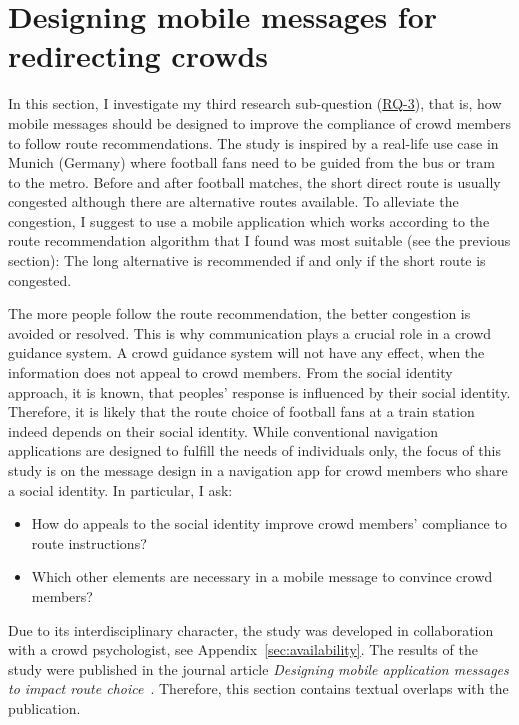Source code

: \section{Designing mobile messages for redirecting crowds}


\label{sec:reaction}
In this section, I investigate my third research sub-question (\hyperref[reserachquestions]{RQ-3}), that is, how mobile messages should be designed to improve the compliance of crowd members to follow route recommendations.
The study is inspired by a real-life  use case in Munich (Germany) where football fans need to be guided from the bus or tram to the metro. Before and after football matches, the short direct route is usually congested although there are alternative routes available. To alleviate the congestion, I suggest to use a mobile application which works according to the route recommendation algorithm that I found was most suitable (see the previous section): The long alternative is recommended if and only if the short route is congested. 

The more people follow the route recommendation, the better congestion is avoided or resolved. This is why communication plays a crucial role in a crowd guidance system. A crowd guidance system will not have any effect, when the information does not appeal to crowd members. From the social identity approach, it is known, that  peoples' response is influenced by their social identity.
Therefore, it is likely that the route choice of football fans at a train station indeed depends on their social identity.
While conventional navigation applications are designed to fulfill the needs of individuals only, the focus of this study is on the message design in a navigation app for crowd members who share a social identity. In particular, I ask:
\begin{itemize}
\item How do appeals to the social identity improve crowd members' compliance to route instructions?
\item Which other elements are necessary in a mobile message to convince crowd members? 
\end{itemize}
Due to its interdisciplinary character, the study was developed in collaboration with a crowd psychologist, see Appendix~\ref{sec:availability}. The results of the study were published in the journal article \textit{Designing mobile application messages to impact route choice}~\cite{mayr-2023-cdyn}. Therefore, this section contains textual overlaps with the publication. 



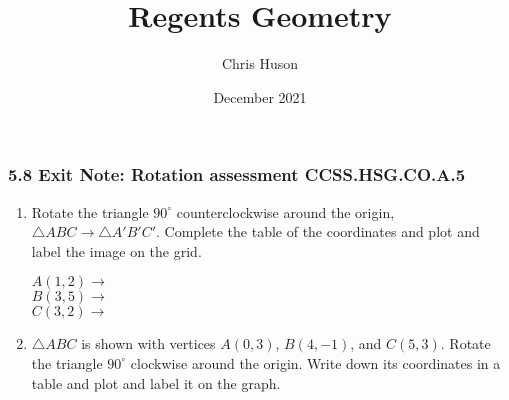 \documentclass[12pt, twoside]{article}
\title{Regents Geometry}
\author{Chris Huson}
\date{December 2021}
\begin{document}
\subsubsection*{5.8 Exit Note: Rotation assessment \hfill CCSS.HSG.CO.A.5}
\begin{enumerate}
\item Rotate the triangle $90^\circ$ counterclockwise around the origin, $\triangle ABC \rightarrow \triangle A'B'C'$. Complete the table of the coordinates and plot and label the image on the grid. \vspace{0.25cm}
  \begin{multicols}{2}
    $A(1,2) \rightarrow$ \\[0.7cm]
    $B(3,5) \rightarrow$ \\[0.7cm]
    $C(3,2) \rightarrow$ \\[0.7cm]
    \end{multicols}
  
\item $\triangle ABC$ is shown with vertices $A(0,3)$, $B(4,-1)$, and $C(5,3)$. Rotate the triangle $90^\circ$ clockwise around the origin. Write down its coordinates in a table and plot and label it on the graph.
  \begin{flushright}
  \end{flushright}

\newpage

\end{enumerate}
\end{document}
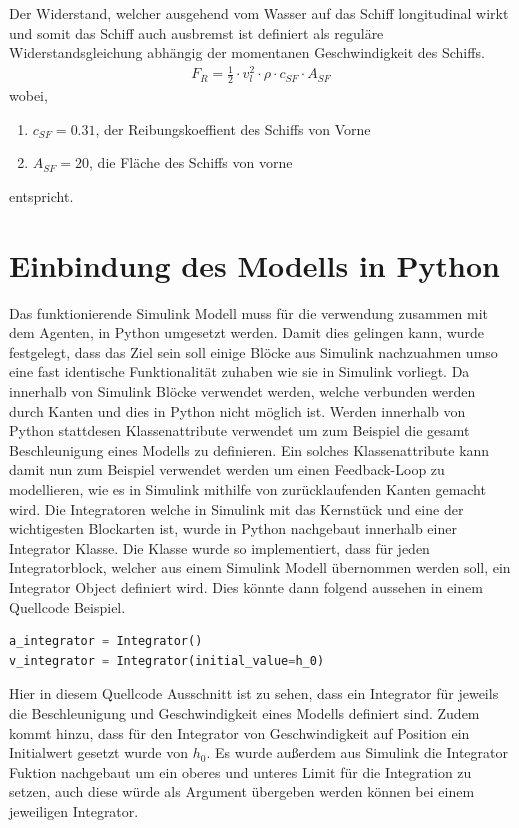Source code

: \documentclass[]{iat}
\begin{document}
Der Widerstand, welcher ausgehend vom Wasser auf das Schiff longitudinal wirkt und somit das Schiff auch ausbremst ist definiert als reguläre Widerstandsgleichung abhängig der momentanen Geschwindigkeit des Schiffs.
\begin{align}
    F_R = \frac{1}{2} \cdot v_l^2 \cdot \rho \cdot c_{SF} \cdot A_{SF} \label{eq:front_resistance}
\end{align}
wobei,
\begin{enumerate}
    \item[] $c_{SF} = 0.31$, der Reibungskoeffient des Schiffs von Vorne
    \item[] $A_{SF} = 20$, die Fläche des Schiffs von vorne
\end{enumerate}
entspricht.


\section{Einbindung des Modells in Python}
Das funktionierende Simulink Modell muss für die verwendung zusammen mit dem Agenten, in Python umgesetzt werden. Damit dies gelingen kann, wurde festgelegt, dass das Ziel sein soll einige Blöcke aus Simulink nachzuahmen umso eine fast identische Funktionalität zuhaben wie sie in Simulink vorliegt. Da innerhalb von Simulink Blöcke verwendet werden, welche verbunden werden durch Kanten und dies in Python nicht möglich ist. Werden innerhalb von Python stattdesen Klassenattribute verwendet um zum Beispiel die gesamt Beschleunigung eines Modells zu definieren. Ein solches Klassenattribute kann damit nun zum Beispiel verwendet werden um einen Feedback-Loop zu modellieren, wie es in Simulink mithilfe von zurücklaufenden Kanten gemacht wird. Die Integratoren welche in Simulink mit das Kernstück und eine der wichtigesten Blockarten ist, wurde in Python nachgebaut innerhalb einer Integrator Klasse. Die Klasse wurde so implementiert, dass für jeden Integratorblock, welcher aus einem Simulink Modell übernommen werden soll, ein Integrator Object definiert wird. Dies könnte dann folgend aussehen in einem Quellcode Beispiel.
\begin{lstlisting}[language=Python]
a_integrator = Integrator()
v_integrator = Integrator(initial_value=h_0)
\end{lstlisting}
Hier in diesem Quellcode Ausschnitt ist zu sehen, dass ein Integrator für jeweils die Beschleunigung und Geschwindigkeit eines Modells definiert sind. Zudem kommt hinzu, dass für den Integrator von Geschwindigkeit auf Position ein Initialwert gesetzt wurde von $h_0$. Es wurde außerdem aus Simulink die Integrator Fuktion nachgebaut um ein oberes und unteres Limit für die Integration zu setzen, auch diese würde als Argument übergeben werden können bei einem jeweiligen Integrator.\\
\end{document}
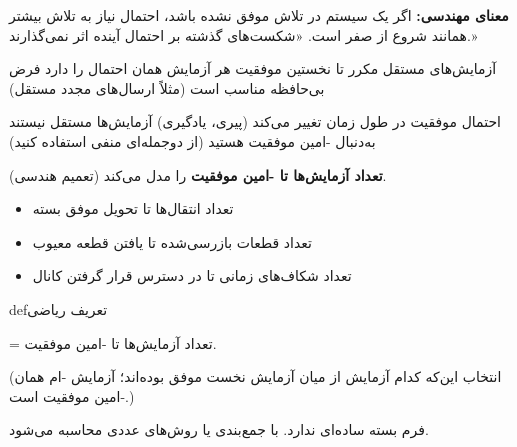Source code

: 
\textbf{معنای مهندسی:} اگر یک سیستم در  تلاش موفق نشده باشد، احتمال نیاز به  تلاش بیشتر همانند شروع از صفر است. «شکست‌های گذشته بر احتمال آینده اثر نمی‌گذارند.»


\lr{\mbox{\PSyes{}}} آزمایش‌های مستقل مکرر تا نخستین موفقیت\PSbr{}\lr{\mbox{\PSyes{}}} هر آزمایش همان احتمال را دارد\PSbr{}\lr{\mbox{\PSyes{}}} فرض بی‌حافظه مناسب است (مثلاً ارسال‌های مجدد مستقل)


\lr{\mbox{\PSno{}}} احتمال موفقیت در طول زمان تغییر می‌کند (پیری، یادگیری)\PSbr{}\lr{\mbox{\PSno{}}} آزمایش‌ها مستقل نیستند\PSbr{}\lr{\mbox{\PSno{}}} به‌دنبال -امین موفقیت هستید (از دوجمله‌ای منفی استفاده کنید)



\textbf{تعداد آزمایش‌ها تا -امین موفقیت} را مدل می‌کند (تعمیم هندسی).


\begin{itemize}
\tightlist
\item
  تعداد انتقال‌ها تا تحویل موفق  بسته
\item
  تعداد قطعات بازرسی‌شده تا یافتن  قطعه معیوب
\item
  تعداد شکاف‌های زمانی تا در دسترس قرار گرفتن  کانال
\end{itemize}

\begin{PSbox}[unbreakable]{def}{تعریف ریاضی}

 = تعداد آزمایش‌ها تا -امین موفقیت.

\end{PSbox}



(انتخاب این‌که کدام  آزمایش از میان  آزمایش نخست موفق بوده‌اند؛ آزمایش -ام همان -امین موفقیت است.)


فرم بسته ساده‌ای ندارد. با جمع‌بندی یا روش‌های عددی محاسبه می‌شود.

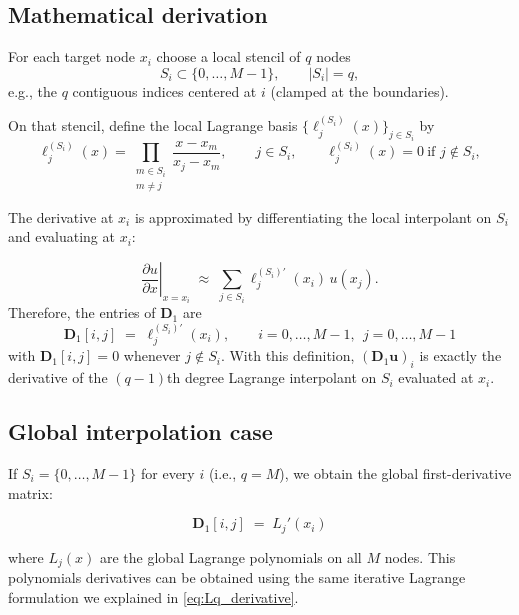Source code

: \subsection*{Mathematical derivation}
For each target node \(x_i\) choose a local stencil of \(q\) nodes
\[
S_i \subset \{0,\dots,M-1\}, \qquad |S_i|=q,
\]
e.g., the \(q\) contiguous indices centered at \(i\) (clamped at the boundaries).

On that stencil, define the local Lagrange basis \(\{\ell^{(S_i)}_j(x)\}_{j\in S_i}\) by
\begin{equation}
\ell^{(S_i)}_j(x)
=
\prod_{\substack{m \in S_i\\ m\neq j}}
\frac{x - x_m}{x_j - x_m},
\qquad j\in S_i,
\qquad
\ell^{(S_i)}_j(x)=0 \ \text{if } j\notin S_i,
\end{equation}

The derivative at \(x_i\) is approximated by differentiating the local interpolant on \(S_i\)
and evaluating at \(x_i\):


\begin{equation}
\left.\frac{\partial u}{\partial x}\right|_{x=x_i}
\;\approx\;
\sum_{j\in S_i} \ell^{(S_i)\prime}_j(x_i)\,u(x_j).
\end{equation}
Therefore, the entries of \(\mathbf{D}_1\) are
\begin{equation}
\boxed{\;
\mathbf{D}_1[i,j] \;=\; \ell^{(S_i)\prime}_j(x_i),
\qquad i=0,\dots,M-1,\ \ j=0,\dots,M-1
\;}
\label{eq:D1_definition}
\end{equation}
with \(\mathbf{D}_1[i,j]=0\) whenever \(j\notin S_i\). With this definition,
\((\mathbf{D}_1\mathbf{u})_i\) is exactly the derivative of the \((q-1)\)th degree Lagrange
interpolant on \(S_i\) evaluated at \(x_i\).

\subsection*{Global interpolation case}

If \(S_i=\{0,\dots,M-1\}\) for every \(i\) (i.e., \(q=M\)), we obtain the global
first-derivative matrix:

\begin{equation}
\boxed{\;
\mathbf{D}_1[i,j] \;=\; L_j'(x_i)
\;}
\label{eq:D1_global_def}
\end{equation}

where \(L_j(x)\) are the global Lagrange polynomials on all \(M\) nodes. This polynomials derivatives can be obtained using the same iterative Lagrange formulation we explained in \eqref{eq:Lq_derivative}.

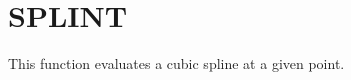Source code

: \section{SPLINT}
\label{sect:splint}

\noindent This function evaluates a cubic spline at a given point.\\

+===+

Work required: If a line in the entries above contains the word "Quellcode", copy it.

Finished exercise:
Das funktionierende Simulink Modell muss für die verwendung zusammen mit dem Agenten, in Python umgesetzt werden. Damit dies gelingen kann, wurde festgelegt, dass das Ziel sein soll einige Blöcke aus Simulink nachzuahmen umso eine fast identische Funktionalität zuhaben wie sie in Simulink vorliegt. Da innerhalb von Simulink Blöcke verwendet werden, welche verbunden werden durch Kanten und dies in Python nicht möglich ist. Werden innerhalb von Python stattdesen Klassenattribute verwendet um zum Beispiel die gesamt Beschleunigung eines Modells zu definieren. Ein solches Klassenattribute kann damit nun zum Beispiel verwendet werden um einen Feedback-Loop zu modellieren, wie es in Simulink mithilfe von zurücklaufenden Kanten gemacht wird. Die Integratoren welche in Simulink mit das Kernstück und eine der wichtigesten Blockarten ist, wurde in Python nachgebaut innerhalb einer Integrator Klasse. Die Klasse wurde so implementiert, dass für jeden Integratorblock, welcher aus einem Simulink Modell übernommen werden soll, ein Integrator Object definiert wird. Dies könnte dann folgend aussehen in einem Quellcode Beispiel.
Hier in diesem Quellcode Ausschnitt ist zu sehen, dass ein Integrator für jeweils die Beschleunigung und Geschwindigkeit eines Modells definiert sind. Zudem kommt hinzu, dass für den Integrator von Geschwindigkeit auf Position ein Initialwert gesetzt wurde von $h_0$. Es wurde außerdem aus Simulink die Integrator Fuktion nachgebaut um ein oberes und unteres Limit für die Integration zu setzen, auch diese würde als Argument übergeben werden können bei einem jeweiligen Integrator.\\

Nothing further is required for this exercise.